Bank credit is not wealth.
Wealth is what you can buy with money or bank credit - goods and services. If this isn't immediately clear, imagine a country called Somewhereia which has a population of 10, and produces exactly two things: flour (1000kg/year) and cheese (100kg/year). (The staple diet of Somewhereia is cheese pies). There are 1000 shillings of money in Somewhereia - some in the Bank of Somewhereia and some in cash.
Somewhereia is a dictatorship. The dictator of Somewhereia decides one day that he wants everyone to be richer. So he decrees on the first day of 2010 that the BoS and the retail banks double the deposits in each bank account, and that anyone presenting a bank note or coin printed or minted before 2010 at the BoS can exchange it for two new ones dated 2010, each for the same number of shillings as the original.
Is Somewhereia now wealthier? Clearly not. All that's happened is that a shilling dated from 2010 onwards is worth half a shilling from a date up to 2009. Everyone can buy exactly the same quantity of goods and services as before. If anything, the situation is a bit worse, because people had to put in effort to modify bank balances and take money to the BoS to exchange, when they could have spent that time and effort producing flour and cheese so that they could consume more cheese pies.

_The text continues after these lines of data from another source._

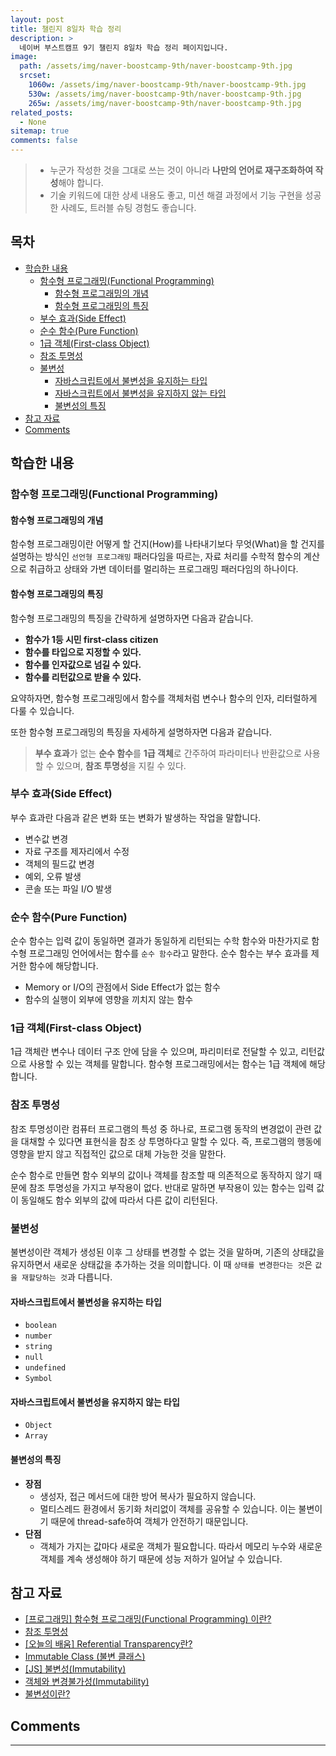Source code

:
 ```yaml
---
layout: post
title: 챌린지 8일차 학습 정리
description: >
  네이버 부스트캠프 9기 챌린지 8일차 학습 정리 페이지입니다.
image:
  path: /assets/img/naver-boostcamp-9th/naver-boostcamp-9th.jpg
  srcset:
    1060w: /assets/img/naver-boostcamp-9th/naver-boostcamp-9th.jpg
    530w: /assets/img/naver-boostcamp-9th/naver-boostcamp-9th.jpg
    265w: /assets/img/naver-boostcamp-9th/naver-boostcamp-9th.jpg
related_posts:
  - None
sitemap: true
comments: false
---
```


> - 누군가 작성한 것을 그대로 쓰는 것이 아니라 **나만의 언어로 재구조화하여 작성**해야 합니다.
> - 기술 키워드에 대한 상세 내용도 좋고, 미션 해결 과정에서 기능 구현을 성공한 사례도, 트러블 슈팅 경험도 좋습니다.

<h2> 목차 </h2>

- [학습한 내용](#학습한-내용)
  - [함수형 프로그래밍(Functional Programming)](#함수형-프로그래밍functional-programming)
    - [함수형 프로그래밍의 개념](#함수형-프로그래밍의-개념)
    - [함수형 프로그래밍의 특징](#함수형-프로그래밍의-특징)
  - [부수 효과(Side Effect)](#부수-효과side-effect)
  - [순수 함수(Pure Function)](#순수-함수pure-function)
  - [1급 객체(First-class Object)](#1급-객체first-class-object)
  - [참조 투명성](#참조-투명성)
  - [불변성](#불변성)
    - [자바스크립트에서 불변성을 유지하는 타입](#자바스크립트에서-불변성을-유지하는-타입)
    - [자바스크립트에서 불변성을 유지하지 않는 타입](#자바스크립트에서-불변성을-유지하지-않는-타입)
    - [불변성의 특징](#불변성의-특징)
- [참고 자료](#참고-자료)
- [Comments](#comments)

## 학습한 내용

### 함수형 프로그래밍(Functional Programming)

#### 함수형 프로그래밍의 개념

함수형 프로그래밍이란 어떻게 할 건지(How)를 나타내기보다 무엇(What)을 할 건지를 설명하는 방식인 `선언형 프로그래밍` 패러다임을 따르는, 자료 처리를 수학적 함수의 계산으로 취급하고 상태와 가변 데이터를 멀리하는 프로그래밍 패러다임의 하나이다.

#### 함수형 프로그래밍의 특징

함수형 프로그래밍의 특징을 간략하게 설명하자면 다음과 같습니다.

- **함수가 1등 시민 first-class citizen**
- **함수를 타입으로 지정할 수 있다.**
- **함수를 인자값으로 넘길 수 있다.**
- **함수를 리턴값으로 받을 수 있다.**

요약하자면, 함수형 프로그래밍에서 함수를 객체처럼 변수나 함수의 인자, 리터럴하게 다룰 수 있습니다.

또한 함수형 프로그래밍의 특징을 자세하게 설명하자면 다음과 같습니다.

> **부수 효과**가 없는 **순수 함수**를 **1급 객체**로 간주하여 파라미터나 반환값으로 사용할 수 있으며, **참조 투명성**을 지킬 수 있다.

### 부수 효과(Side Effect)

부수 효과란 다음과 같은 변화 또는 변화가 발생하는 작업을 말합니다.

- 변수값 변경
- 자료 구조를 제자리에서 수정
- 객체의 필드값 변경
- 예외, 오류 발생
- 콘솔 또는 파일 I/O 발생

### 순수 함수(Pure Function)

순수 함수는 입력 값이 동일하면 결과가 동일하게 리턴되는 수학 함수와 마찬가지로 함수형 프로그래밍 언어에서는 함수를 `순수 함수`라고 말한다. 순수 함수는 부수 효과를 제거한 함수에 해당합니다.

- Memory or I/O의 관점에서 Side Effect가 없는 함수
- 함수의 실행이 외부에 영향을 끼치지 않는 함수

### 1급 객체(First-class Object)

1급 객체란 변수나 데이터 구조 안에 담을 수 있으며, 파리미터로 전달할 수 있고, 리턴값으로 사용할 수 있는 객체를 말합니다. 함수형 프로그래밍에서는 함수는 1급 객체에 해당합니다.

### 참조 투명성

참조 투명성이란 컴퓨터 프로그램의 특성 중 하나로, 프로그램 동작의 변경없이 관련 값을 대채할 수 있다면 표현식을 참조 상 투명하다고 말할 수 있다. 즉, 프로그램의 행동에 영향을 받지 않고 직접적인 값으로 대체 가능한 것을 말한다.

순수 함수로 만들면 함수 외부의 값이나 객체를 참조할 때 의존적으로 동작하지 않기 때문에 참조 투명성을 가지고 부작용이 없다. 반대로 말하면 부작용이 있는 함수는 입력 값이 동일해도 함수 외부의 값에 따라서 다른 값이 리턴된다.

### 불변성

불변성이란 객체가 생성된 이후 그 상태를 변경할 수 없는 것을 말하며, 기존의 상태값을 유지하면서 새로운 상태값을 추가하는 것을 의미합니다. 이 때 `상태를 변경한다는 것`은 `값을 재할당하는 것`과 다릅니다.

#### 자바스크립트에서 불변성을 유지하는 타입

- `boolean`
- `number`
- `string`
- `null`
- `undefined`
- `Symbol`

#### 자바스크립트에서 불변성을 유지하지 않는 타입

- `Object`
- `Array`

#### 불변성의 특징

- **장점**
  - 생성자, 접근 메서드에 대한 방어 복사가 필요하지 않습니다.
  - 멀티스레드 환경에서 동기화 처리없이 객체를 공유할 수 있습니다. 이는 불변이기 때문에 thread-safe하여 객체가 안전하기 때문입니다.
- **단점**
  - 객체가 가지는 값마다 새로운 객체가 필요합니다. 따라서 메모리 누수와 새로운 객체를 계속 생성해야 하기 때문에 성능 저하가 일어날 수 있습니다.

## 참고 자료

- [[프로그래밍] 함수형 프로그래밍(Functional Programming) 이란?](https://mangkyu.tistory.com/111)
- [참조 투명성](https://ko.wikipedia.org/wiki/참조_투명성)
- [[오늘의 배움] Referential Transparency란?](https://velog.io/@sangmin7648/Referential-Transparency란)
- [Immutable Class (불변 클래스)](https://velog.io/@jsj3282/Immutable-Class-불변-클래스)
- [[JS] 불변성(Immutability)](https://velog.io/@co_mong/JS-불변성Immutability)
- [객체와 변경불가성(Immutability)](https://poiemaweb.com/js-immutability)
- [불변성이란?](https://velog.io/@rudans987/%EB%B6%88%EB%B3%80%EC%84%B1%EC%9D%B4%EB%9E%80#:~:text=%EC%82%AC%EC%A0%84%EC%A0%81%EC%9C%BC%EB%A1%9C%20%EB%B6%88%EB%B3%80%EC%84%B1%EC%9D%B4%EB%9E%80%20%EA%B0%92,%EC%9D%98%EB%AF%B8%ED%95%A9%E3%84%B4%EB%94%94%E3%85%8F.)

## Comments

<hr />
<script
  src="https://utteranc.es/client.js"
  repo="HyunJinNo/HyunJinNo.github.io"
  issue-term="pathname"
  theme="github-light"
  crossorigin="anonymous"
  async
></script>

Wealth is generated when people produce more goods and services (that people wish to consume). For example, if everyone in Somewhereia works for 9 hours per day instead of 8, they can produce 12.5% more cheese and flour (assuming that the raw materials are plentiful), and so consume 12.5% more cheese pies. Or if someone manages to find a way to waste less flour when producing it, say by pouring it into bags through a funnel instead of just tipping it straight from a large sack, then there is more flour to go round and overall the people of Somewhereia are better off.
It all goes back to the axiom that in order for something to be consumed, it must first be produced, as discussed in an earlier post.